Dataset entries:
---------------

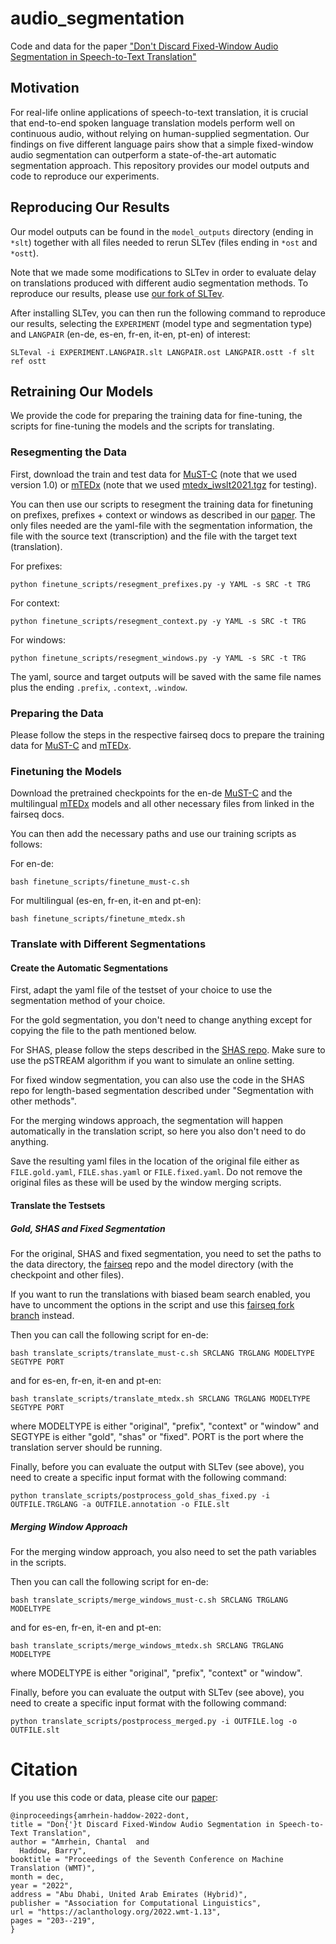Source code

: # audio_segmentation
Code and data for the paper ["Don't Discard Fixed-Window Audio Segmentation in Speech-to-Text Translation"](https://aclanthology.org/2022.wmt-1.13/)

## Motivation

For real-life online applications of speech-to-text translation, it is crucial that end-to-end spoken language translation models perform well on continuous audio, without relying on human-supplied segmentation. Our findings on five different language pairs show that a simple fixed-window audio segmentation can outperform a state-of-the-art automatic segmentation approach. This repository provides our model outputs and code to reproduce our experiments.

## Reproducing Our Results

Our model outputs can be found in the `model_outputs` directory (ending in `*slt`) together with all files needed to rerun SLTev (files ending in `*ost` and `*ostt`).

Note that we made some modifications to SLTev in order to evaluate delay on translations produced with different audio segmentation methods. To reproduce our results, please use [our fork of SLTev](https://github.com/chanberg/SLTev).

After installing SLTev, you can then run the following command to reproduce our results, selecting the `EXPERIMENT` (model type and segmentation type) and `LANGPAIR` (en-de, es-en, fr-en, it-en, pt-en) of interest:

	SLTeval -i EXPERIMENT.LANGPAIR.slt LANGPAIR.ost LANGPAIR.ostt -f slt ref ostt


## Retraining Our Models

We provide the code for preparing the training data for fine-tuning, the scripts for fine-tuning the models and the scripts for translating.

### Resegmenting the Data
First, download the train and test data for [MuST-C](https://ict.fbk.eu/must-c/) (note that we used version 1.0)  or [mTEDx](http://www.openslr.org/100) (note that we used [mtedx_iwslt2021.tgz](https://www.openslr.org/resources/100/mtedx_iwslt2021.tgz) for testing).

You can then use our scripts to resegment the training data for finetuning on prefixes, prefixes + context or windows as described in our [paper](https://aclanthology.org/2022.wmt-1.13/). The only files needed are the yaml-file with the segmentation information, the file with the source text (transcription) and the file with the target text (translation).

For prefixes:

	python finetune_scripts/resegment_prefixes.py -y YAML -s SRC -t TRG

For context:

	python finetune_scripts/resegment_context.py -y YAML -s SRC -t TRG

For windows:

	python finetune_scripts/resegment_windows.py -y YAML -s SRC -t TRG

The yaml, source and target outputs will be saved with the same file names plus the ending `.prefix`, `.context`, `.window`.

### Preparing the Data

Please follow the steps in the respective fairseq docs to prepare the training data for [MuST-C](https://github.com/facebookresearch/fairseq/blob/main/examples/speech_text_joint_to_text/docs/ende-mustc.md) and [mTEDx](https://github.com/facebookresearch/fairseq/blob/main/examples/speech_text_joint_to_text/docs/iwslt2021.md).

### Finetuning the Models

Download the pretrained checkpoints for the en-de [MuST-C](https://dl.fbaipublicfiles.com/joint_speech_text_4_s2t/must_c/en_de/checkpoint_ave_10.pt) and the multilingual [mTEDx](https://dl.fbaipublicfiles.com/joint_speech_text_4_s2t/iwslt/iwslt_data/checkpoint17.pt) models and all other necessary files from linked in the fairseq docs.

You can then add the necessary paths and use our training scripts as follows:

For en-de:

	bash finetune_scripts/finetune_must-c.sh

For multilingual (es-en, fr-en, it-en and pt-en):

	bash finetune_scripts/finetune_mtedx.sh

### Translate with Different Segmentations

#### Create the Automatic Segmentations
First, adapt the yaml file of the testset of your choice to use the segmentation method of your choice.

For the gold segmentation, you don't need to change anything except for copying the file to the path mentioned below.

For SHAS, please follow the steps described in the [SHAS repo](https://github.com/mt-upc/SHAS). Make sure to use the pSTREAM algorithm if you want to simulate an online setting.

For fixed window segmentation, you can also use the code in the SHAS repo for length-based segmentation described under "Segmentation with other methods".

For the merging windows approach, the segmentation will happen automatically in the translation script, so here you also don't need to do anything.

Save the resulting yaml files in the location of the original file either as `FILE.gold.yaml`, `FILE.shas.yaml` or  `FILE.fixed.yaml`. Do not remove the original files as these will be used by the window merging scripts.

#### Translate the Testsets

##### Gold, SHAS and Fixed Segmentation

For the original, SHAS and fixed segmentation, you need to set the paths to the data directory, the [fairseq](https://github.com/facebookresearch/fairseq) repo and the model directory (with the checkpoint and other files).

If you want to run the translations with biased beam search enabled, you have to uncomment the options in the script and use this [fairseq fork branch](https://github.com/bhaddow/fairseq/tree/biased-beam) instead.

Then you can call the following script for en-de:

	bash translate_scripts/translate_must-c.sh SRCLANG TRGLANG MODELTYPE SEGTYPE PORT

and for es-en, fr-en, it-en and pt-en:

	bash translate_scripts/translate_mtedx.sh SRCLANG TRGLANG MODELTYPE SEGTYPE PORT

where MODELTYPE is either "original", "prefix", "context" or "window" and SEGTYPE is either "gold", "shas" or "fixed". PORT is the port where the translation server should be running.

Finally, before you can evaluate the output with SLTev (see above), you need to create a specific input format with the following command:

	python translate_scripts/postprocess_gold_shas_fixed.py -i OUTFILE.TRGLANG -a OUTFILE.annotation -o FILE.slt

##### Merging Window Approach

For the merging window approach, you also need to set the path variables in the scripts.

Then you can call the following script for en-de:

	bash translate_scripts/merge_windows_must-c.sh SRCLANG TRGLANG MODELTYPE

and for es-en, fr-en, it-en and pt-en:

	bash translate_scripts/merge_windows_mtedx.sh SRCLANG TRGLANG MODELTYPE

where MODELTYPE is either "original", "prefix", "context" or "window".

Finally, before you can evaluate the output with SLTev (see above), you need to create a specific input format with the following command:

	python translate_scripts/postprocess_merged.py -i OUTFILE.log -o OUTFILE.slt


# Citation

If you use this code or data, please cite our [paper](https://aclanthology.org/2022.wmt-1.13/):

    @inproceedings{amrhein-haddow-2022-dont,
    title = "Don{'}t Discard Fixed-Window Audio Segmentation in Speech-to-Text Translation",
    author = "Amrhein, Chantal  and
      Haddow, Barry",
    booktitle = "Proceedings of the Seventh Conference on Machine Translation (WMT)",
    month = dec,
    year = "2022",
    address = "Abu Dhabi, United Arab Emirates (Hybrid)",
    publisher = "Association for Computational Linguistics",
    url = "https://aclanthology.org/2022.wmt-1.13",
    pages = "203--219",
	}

---------------

### Problem description
Take exactly the lines from the one containing "Code and data" through the one containing "First, download the" in the data above, and output them with nothing added.

### Solved problem
Code and data for the paper ["Don't Discard Fixed-Window Audio Segmentation in Speech-to-Text Translation"](https://aclanthology.org/2022.wmt-1.13/)

## Motivation

For real-life online applications of speech-to-text translation, it is crucial that end-to-end spoken language translation models perform well on continuous audio, without relying on human-supplied segmentation. Our findings on five different language pairs show that a simple fixed-window audio segmentation can outperform a state-of-the-art automatic segmentation approach. This repository provides our model outputs and code to reproduce our experiments.

## Reproducing Our Results

Our model outputs can be found in the `model_outputs` directory (ending in `*slt`) together with all files needed to rerun SLTev (files ending in `*ost` and `*ostt`).

Note that we made some modifications to SLTev in order to evaluate delay on translations produced with different audio segmentation methods. To reproduce our results, please use [our fork of SLTev](https://github.com/chanberg/SLTev).

After installing SLTev, you can then run the following command to reproduce our results, selecting the `EXPERIMENT` (model type and segmentation type) and `LANGPAIR` (en-de, es-en, fr-en, it-en, pt-en) of interest:

	SLTeval -i EXPERIMENT.LANGPAIR.slt LANGPAIR.ost LANGPAIR.ostt -f slt ref ostt


## Retraining Our Models

We provide the code for preparing the training data for fine-tuning, the scripts for fine-tuning the models and the scripts for translating.

### Resegmenting the Data
First, download the train and test data for [MuST-C](https://ict.fbk.eu/must-c/) (note that we used version 1.0)  or [mTEDx](http://www.openslr.org/100) (note that we used [mtedx_iwslt2021.tgz](https://www.openslr.org/resources/100/mtedx_iwslt2021.tgz) for testing).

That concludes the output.